◆ What this task involves ◆
There is one span to output from the data below: the lines starting at the line with "- 🔍 Search tasks, subtasks, and notes" and ending at the line with "<b>Email</b>: condesajohnbrence@gmail.com". Output it exactly, ends included, nothing more.

◆ Dataset extract ◆
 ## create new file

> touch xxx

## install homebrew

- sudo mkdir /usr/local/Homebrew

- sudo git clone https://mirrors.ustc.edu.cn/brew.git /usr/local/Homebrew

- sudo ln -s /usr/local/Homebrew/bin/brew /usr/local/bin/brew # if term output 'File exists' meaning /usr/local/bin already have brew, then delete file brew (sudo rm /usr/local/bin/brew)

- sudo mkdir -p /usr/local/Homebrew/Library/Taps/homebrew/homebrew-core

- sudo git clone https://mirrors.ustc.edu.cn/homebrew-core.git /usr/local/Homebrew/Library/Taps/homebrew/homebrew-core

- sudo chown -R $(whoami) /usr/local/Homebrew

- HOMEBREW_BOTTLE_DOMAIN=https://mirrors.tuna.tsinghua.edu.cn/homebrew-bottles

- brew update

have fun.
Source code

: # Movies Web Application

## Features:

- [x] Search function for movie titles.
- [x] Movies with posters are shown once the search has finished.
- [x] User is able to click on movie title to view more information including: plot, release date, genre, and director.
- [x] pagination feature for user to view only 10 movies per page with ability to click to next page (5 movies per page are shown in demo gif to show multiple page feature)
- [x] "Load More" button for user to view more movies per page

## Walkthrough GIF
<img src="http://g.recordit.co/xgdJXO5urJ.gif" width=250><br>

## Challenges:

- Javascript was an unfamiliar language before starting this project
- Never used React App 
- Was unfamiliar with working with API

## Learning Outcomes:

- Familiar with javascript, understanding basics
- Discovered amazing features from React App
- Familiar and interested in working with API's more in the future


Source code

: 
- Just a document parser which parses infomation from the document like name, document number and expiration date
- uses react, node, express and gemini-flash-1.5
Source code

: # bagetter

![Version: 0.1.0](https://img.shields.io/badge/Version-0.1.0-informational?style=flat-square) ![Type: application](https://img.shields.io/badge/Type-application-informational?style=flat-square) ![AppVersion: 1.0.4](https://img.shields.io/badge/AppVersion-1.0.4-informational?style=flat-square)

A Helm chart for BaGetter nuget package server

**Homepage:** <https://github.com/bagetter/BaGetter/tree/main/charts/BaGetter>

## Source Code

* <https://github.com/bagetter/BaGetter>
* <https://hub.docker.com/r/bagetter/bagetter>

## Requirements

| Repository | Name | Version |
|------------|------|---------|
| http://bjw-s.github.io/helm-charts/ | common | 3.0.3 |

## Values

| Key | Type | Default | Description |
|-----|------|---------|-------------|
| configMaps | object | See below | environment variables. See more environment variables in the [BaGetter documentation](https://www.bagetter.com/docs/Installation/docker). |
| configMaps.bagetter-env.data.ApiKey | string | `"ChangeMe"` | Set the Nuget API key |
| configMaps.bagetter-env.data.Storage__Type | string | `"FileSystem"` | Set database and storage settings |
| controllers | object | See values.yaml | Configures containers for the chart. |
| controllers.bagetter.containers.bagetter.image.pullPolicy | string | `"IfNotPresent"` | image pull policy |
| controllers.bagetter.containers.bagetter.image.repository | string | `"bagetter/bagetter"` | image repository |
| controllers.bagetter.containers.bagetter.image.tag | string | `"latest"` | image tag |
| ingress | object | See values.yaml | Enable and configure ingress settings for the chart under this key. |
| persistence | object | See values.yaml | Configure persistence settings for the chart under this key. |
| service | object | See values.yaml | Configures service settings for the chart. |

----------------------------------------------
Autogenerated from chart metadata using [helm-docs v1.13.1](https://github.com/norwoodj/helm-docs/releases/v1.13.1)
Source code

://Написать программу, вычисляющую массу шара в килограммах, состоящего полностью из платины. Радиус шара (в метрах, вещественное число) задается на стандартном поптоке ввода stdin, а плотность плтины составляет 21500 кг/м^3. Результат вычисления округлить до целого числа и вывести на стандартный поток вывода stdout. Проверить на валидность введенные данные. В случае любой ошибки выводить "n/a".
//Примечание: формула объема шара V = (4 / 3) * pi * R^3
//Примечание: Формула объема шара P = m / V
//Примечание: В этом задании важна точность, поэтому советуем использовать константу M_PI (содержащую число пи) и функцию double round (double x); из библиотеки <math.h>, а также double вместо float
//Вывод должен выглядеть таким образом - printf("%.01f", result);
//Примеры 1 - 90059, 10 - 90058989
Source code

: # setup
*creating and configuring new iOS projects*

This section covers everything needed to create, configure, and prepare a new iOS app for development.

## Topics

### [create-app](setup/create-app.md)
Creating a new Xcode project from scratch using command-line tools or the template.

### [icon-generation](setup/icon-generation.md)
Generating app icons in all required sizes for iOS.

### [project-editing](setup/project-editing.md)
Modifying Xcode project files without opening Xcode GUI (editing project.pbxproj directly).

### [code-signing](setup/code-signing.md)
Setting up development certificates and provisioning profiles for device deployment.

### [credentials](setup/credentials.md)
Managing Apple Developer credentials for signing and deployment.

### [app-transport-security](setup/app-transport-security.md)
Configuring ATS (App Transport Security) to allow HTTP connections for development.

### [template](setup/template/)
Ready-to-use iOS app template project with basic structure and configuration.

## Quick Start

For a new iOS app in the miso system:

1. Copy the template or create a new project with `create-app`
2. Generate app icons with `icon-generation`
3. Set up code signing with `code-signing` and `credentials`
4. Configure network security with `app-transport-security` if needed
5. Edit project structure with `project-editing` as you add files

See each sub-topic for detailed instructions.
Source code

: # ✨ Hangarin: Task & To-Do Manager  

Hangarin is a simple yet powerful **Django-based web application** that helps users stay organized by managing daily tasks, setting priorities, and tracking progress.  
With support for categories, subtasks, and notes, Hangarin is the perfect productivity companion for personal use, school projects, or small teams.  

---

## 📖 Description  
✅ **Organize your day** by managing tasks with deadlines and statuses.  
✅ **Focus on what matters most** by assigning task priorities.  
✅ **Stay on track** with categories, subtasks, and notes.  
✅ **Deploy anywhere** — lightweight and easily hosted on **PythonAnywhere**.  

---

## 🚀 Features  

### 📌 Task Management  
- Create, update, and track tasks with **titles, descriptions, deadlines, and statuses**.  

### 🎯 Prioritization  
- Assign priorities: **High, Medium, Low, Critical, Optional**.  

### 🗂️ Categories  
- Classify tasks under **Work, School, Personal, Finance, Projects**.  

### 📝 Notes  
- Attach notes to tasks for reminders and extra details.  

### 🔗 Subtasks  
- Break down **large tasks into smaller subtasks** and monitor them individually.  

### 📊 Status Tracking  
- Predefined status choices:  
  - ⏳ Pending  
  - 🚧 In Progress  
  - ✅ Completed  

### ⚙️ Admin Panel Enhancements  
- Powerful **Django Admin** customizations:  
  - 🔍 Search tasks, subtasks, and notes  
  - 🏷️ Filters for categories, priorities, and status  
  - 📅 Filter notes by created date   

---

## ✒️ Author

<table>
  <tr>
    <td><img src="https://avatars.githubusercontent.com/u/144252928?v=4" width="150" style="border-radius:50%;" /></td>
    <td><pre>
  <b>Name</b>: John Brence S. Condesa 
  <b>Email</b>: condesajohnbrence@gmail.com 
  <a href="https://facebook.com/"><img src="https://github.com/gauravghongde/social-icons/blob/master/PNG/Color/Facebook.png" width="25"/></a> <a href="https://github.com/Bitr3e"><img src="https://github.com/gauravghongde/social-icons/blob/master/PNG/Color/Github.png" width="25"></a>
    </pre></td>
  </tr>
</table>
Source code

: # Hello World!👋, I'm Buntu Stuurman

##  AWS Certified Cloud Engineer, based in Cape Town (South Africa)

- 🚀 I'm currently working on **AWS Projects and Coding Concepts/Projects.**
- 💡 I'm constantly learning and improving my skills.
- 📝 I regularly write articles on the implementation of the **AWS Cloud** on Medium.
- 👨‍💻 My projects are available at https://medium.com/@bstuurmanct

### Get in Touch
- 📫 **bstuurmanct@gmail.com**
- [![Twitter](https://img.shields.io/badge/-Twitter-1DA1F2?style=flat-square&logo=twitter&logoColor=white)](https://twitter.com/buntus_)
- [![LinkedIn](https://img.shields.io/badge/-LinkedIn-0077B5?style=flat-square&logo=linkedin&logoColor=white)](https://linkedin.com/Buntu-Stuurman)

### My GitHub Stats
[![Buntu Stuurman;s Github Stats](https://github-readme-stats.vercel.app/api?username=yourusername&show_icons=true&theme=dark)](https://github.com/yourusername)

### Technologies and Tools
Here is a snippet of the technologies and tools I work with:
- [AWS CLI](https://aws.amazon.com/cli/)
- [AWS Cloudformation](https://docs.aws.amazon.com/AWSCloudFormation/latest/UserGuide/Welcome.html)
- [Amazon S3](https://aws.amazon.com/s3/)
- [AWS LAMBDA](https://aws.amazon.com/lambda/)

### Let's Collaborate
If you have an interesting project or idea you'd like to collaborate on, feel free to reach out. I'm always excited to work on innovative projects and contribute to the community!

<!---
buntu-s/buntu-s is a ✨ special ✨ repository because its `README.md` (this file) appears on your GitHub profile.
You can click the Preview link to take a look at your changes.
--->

◆ Final answer ◆
  - 🔍 Search tasks, subtasks, and notes  
  - 🏷️ Filters for categories, priorities, and status  
  - 📅 Filter notes by created date   

---

## ✒️ Author

<table>
  <tr>
    <td><img src="https://avatars.githubusercontent.com/u/144252928?v=4" width="150" style="border-radius:50%;" /></td>
    <td><pre>
  <b>Name</b>: John Brence S. Condesa 
  <b>Email</b>: condesajohnbrence@gmail.com 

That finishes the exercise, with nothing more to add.